EDIT: sry double post. i cnat seem to delete it


----------



## flame1117 (Aug 1, 2005)

Well if you are trying to add new things to the website you dont have to be ONLINe for it, well at least i dont i work will notepad, but you can have all the webpages on your computer and in the same directorys as they would be on the internet and you can test them without being online, but on the PC.

I have only have my websites go down once, and that was when the servers were being upgraded.

What I was saying about e-mails, if you have many of them you can look at them ALL, and keep them open, and then incase you internet gets shut-off then you can still type what you are going to say, then send it when you can use it again, but this way it will be all typed out.

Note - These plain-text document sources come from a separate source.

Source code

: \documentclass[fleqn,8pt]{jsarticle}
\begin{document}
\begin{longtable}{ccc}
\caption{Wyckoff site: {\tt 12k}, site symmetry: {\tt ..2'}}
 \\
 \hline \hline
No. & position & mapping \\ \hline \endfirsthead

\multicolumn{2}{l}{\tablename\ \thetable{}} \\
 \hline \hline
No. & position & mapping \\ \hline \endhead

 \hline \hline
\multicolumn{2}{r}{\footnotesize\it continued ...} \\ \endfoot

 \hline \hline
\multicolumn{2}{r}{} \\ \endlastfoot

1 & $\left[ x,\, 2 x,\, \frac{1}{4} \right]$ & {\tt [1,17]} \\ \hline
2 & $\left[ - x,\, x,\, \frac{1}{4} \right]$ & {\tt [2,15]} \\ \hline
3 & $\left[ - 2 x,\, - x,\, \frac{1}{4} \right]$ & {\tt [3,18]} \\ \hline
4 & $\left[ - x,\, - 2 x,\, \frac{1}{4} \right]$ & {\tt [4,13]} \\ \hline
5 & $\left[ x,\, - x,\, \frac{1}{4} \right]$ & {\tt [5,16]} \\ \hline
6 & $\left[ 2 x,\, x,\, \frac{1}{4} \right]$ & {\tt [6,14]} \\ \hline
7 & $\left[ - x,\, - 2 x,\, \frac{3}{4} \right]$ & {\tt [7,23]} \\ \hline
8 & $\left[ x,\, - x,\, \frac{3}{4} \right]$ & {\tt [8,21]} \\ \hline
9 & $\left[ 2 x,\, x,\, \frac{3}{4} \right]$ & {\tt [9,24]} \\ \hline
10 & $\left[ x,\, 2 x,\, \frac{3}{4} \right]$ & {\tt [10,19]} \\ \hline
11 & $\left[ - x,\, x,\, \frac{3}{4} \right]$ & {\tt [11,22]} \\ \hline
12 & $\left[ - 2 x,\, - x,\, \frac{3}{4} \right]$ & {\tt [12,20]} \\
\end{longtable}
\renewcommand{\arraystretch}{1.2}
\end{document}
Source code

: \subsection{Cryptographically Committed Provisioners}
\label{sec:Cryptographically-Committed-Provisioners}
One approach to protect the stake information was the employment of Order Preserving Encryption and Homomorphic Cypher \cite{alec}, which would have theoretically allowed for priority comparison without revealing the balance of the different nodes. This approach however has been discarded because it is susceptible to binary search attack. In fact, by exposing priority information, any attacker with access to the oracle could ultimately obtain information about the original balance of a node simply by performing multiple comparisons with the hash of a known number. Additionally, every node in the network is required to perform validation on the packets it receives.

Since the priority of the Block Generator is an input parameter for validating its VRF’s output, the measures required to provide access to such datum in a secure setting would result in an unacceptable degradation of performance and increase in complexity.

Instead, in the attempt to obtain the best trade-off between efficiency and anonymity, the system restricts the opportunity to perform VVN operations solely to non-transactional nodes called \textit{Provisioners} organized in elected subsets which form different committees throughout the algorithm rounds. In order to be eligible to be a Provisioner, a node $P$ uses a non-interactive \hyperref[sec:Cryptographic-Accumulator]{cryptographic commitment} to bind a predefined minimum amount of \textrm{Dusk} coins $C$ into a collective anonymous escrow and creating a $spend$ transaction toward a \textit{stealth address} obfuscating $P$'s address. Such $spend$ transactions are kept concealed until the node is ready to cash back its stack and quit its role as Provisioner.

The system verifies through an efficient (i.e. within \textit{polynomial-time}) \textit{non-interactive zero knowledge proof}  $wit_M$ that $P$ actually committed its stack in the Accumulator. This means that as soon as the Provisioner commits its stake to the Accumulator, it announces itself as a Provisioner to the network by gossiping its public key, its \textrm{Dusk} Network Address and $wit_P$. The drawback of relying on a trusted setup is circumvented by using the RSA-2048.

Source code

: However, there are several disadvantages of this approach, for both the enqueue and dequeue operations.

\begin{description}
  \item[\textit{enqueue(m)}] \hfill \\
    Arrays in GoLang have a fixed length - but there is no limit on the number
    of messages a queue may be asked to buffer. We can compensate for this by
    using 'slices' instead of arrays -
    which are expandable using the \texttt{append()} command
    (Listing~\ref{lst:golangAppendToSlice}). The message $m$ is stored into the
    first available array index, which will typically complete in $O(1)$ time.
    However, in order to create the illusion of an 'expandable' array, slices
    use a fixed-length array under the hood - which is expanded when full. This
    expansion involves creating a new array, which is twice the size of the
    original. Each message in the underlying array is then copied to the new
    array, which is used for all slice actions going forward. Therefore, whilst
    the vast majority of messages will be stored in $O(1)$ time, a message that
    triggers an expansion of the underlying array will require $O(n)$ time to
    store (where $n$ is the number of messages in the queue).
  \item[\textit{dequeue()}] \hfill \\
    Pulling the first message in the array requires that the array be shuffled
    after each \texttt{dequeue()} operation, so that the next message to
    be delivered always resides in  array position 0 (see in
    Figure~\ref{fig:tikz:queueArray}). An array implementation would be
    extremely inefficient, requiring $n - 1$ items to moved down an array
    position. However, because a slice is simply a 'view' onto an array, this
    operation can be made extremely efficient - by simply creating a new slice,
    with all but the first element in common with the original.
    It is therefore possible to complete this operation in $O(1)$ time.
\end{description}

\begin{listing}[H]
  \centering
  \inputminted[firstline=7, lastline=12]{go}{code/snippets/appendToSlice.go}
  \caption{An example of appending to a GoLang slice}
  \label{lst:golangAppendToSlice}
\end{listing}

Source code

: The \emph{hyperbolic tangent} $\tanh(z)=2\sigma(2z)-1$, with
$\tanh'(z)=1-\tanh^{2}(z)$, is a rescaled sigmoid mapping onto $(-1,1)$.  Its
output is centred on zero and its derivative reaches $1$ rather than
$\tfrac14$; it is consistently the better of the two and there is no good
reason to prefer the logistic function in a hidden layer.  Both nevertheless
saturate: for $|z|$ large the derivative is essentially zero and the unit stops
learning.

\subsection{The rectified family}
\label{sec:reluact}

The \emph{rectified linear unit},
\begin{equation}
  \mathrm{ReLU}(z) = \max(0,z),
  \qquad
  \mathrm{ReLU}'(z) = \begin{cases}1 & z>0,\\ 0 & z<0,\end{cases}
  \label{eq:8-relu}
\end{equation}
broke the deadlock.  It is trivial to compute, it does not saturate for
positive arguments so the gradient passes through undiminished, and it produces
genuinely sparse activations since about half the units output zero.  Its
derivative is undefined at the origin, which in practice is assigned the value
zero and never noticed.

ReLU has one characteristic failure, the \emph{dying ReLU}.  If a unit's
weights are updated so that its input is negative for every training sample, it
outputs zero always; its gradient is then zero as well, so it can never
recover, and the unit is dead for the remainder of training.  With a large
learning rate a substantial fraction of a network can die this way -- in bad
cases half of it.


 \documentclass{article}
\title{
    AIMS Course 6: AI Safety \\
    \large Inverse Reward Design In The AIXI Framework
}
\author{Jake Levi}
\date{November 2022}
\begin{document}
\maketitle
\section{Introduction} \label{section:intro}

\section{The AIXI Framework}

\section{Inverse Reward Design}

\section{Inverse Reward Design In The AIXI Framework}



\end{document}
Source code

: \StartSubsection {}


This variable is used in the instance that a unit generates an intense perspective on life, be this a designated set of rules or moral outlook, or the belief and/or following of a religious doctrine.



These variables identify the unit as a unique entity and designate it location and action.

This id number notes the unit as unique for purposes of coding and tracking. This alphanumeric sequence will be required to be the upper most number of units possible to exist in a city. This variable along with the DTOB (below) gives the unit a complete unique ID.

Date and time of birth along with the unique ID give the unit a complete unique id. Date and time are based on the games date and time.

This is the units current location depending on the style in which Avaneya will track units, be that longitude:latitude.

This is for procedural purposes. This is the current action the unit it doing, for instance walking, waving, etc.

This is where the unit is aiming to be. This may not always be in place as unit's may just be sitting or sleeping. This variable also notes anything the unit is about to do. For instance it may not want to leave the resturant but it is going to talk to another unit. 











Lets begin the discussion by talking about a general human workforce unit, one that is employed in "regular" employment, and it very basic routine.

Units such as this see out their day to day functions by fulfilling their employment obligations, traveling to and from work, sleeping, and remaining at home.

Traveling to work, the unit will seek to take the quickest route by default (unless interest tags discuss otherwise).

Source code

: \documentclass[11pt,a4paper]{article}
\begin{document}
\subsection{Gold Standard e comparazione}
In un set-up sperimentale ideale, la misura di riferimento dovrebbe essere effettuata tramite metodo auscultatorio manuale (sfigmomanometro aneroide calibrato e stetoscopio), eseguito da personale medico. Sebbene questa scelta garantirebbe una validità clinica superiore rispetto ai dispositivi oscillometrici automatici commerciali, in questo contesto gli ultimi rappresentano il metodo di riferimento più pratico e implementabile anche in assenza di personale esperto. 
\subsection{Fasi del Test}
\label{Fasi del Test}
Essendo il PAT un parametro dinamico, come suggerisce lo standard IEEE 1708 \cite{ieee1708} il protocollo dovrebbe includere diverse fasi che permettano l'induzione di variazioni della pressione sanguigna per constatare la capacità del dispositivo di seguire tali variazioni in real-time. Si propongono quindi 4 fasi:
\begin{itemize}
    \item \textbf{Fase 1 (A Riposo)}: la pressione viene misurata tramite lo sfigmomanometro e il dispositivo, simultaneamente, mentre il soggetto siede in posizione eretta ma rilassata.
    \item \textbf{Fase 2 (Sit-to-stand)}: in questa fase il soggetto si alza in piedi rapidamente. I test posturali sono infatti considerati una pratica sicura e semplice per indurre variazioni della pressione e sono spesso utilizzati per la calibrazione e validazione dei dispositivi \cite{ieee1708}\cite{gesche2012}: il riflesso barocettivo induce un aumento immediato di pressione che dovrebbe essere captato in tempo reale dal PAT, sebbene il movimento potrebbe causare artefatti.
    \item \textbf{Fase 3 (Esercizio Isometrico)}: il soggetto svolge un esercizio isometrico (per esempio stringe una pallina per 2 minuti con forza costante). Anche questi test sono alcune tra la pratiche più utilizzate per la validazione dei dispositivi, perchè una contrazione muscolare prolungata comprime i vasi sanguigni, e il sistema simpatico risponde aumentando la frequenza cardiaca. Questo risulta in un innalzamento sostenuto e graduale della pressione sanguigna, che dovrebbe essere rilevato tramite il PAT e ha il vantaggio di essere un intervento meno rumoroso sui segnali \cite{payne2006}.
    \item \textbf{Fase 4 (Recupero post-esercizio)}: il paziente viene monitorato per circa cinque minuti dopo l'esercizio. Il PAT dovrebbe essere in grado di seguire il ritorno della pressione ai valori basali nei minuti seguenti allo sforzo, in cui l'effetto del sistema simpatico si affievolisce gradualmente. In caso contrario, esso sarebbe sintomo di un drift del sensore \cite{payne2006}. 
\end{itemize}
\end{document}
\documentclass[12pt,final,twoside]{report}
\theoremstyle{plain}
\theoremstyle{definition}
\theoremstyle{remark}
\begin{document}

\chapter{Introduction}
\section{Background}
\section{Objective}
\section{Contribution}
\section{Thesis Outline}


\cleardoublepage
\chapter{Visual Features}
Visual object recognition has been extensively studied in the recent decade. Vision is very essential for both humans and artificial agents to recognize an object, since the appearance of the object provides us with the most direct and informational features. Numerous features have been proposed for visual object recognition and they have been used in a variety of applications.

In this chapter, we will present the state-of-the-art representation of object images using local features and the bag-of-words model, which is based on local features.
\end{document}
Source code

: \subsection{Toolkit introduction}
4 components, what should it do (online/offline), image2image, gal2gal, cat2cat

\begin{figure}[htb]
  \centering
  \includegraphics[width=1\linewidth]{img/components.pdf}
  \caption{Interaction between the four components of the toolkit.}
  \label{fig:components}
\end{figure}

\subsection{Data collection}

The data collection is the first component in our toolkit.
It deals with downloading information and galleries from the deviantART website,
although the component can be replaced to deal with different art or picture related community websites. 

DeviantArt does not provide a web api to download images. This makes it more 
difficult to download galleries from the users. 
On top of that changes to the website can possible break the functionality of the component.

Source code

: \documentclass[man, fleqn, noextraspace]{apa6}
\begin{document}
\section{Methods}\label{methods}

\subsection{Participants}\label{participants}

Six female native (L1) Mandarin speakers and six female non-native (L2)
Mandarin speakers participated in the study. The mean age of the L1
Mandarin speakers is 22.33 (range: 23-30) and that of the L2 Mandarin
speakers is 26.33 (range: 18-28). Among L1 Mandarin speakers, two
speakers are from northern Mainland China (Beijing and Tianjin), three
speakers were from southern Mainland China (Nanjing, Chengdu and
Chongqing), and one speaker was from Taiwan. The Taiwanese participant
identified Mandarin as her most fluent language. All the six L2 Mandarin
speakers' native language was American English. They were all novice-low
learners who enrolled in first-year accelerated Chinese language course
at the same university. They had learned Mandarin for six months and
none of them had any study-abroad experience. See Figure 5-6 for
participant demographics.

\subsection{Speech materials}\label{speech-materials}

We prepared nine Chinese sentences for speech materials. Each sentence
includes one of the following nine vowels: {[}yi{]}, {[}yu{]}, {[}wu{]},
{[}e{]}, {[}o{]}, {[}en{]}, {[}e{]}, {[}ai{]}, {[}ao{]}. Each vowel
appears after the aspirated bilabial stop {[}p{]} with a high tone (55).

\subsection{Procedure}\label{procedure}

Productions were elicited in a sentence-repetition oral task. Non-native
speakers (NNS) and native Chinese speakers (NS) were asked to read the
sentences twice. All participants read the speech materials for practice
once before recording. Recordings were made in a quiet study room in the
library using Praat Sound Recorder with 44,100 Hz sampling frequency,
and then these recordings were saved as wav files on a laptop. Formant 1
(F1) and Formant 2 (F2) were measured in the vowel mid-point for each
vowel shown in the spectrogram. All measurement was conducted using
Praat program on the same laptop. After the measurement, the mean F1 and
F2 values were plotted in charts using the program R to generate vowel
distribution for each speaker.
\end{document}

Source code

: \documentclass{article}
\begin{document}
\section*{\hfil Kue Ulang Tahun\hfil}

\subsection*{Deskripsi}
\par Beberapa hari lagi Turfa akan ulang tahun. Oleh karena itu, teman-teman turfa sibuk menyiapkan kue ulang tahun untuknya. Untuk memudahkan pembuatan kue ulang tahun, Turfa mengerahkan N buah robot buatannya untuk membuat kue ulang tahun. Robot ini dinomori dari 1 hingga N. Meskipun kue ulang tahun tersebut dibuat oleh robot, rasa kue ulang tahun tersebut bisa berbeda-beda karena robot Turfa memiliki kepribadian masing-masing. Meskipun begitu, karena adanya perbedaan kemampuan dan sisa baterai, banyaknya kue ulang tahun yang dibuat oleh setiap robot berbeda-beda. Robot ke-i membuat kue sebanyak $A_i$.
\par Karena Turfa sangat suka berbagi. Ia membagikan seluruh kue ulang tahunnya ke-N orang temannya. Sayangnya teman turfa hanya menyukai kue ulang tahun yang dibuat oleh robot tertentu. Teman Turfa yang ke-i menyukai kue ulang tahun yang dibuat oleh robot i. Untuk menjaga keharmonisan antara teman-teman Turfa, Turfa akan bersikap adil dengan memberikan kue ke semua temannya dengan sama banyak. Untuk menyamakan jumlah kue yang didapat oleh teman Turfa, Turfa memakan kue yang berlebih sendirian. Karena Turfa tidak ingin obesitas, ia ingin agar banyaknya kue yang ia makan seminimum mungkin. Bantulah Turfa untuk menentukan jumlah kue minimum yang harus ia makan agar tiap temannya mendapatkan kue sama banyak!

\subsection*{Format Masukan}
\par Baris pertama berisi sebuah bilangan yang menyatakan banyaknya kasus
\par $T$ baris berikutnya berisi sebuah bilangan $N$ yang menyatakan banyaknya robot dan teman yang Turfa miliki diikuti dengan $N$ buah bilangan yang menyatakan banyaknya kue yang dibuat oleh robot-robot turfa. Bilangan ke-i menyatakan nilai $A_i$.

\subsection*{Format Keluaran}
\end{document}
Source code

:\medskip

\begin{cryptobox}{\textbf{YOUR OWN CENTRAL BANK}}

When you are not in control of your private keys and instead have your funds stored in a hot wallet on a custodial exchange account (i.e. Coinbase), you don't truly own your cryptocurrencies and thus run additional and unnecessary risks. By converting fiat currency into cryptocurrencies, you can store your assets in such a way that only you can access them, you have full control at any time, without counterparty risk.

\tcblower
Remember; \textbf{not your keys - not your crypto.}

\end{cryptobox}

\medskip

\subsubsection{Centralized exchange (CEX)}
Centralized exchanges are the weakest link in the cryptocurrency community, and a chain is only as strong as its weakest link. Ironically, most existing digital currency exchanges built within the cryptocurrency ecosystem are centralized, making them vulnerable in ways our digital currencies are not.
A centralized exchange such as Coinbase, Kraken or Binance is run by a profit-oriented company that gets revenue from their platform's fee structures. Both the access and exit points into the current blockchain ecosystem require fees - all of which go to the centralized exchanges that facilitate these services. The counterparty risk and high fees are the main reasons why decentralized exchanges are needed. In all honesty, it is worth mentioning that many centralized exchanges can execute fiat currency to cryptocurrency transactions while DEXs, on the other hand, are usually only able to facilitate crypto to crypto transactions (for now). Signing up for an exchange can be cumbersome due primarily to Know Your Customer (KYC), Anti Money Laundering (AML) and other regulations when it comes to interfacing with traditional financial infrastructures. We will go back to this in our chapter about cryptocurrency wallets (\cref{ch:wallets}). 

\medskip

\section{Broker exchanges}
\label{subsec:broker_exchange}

It will be almost impossible to find any kind of buisness that will give you support 24/7 and work on your problems with websites anyways. when I MAKE a website I always say an extra day incase something needs sorting out, and then is you are just MANTAINING it, nothing should relaly go wrong, and if it does just upload a back-up.

Anywas im going to stop talking now, because I'm getting off-topic and wouild prefer not to be banned


----------



## Praetor (Aug 4, 2005)

> But my kid always plays useless games on his computer instead of doing his homework, reading a book, or doing anything useful.


(cough) belt (cough) 




> Anywas im going to stop talking now, because I'm getting off-topic and wouild prefer not to be banned


Heh good observation


----------



## flame1117 (Aug 4, 2005)

Praetor said:
			
		

> (cough) belt (cough)



How crual, sounds like something I would say, haha.


----------



## Cromewell (Aug 4, 2005)

what makes the computer games useless? They teach literacy, not in the same way reading a book does but it's still a form of it. 'Useless' games can teach kids quite a bit.


----------



## Geoff (Aug 4, 2005)

even though i liked having my own computer, i think its a good idea for kids NOT to ahve their own computer until they are around 16.  Before last christmas, our family shared a computer, and  it worked out pretty well since i was the only one who used it much.  And i dont have my own computer right now either, im typing this from my family computer.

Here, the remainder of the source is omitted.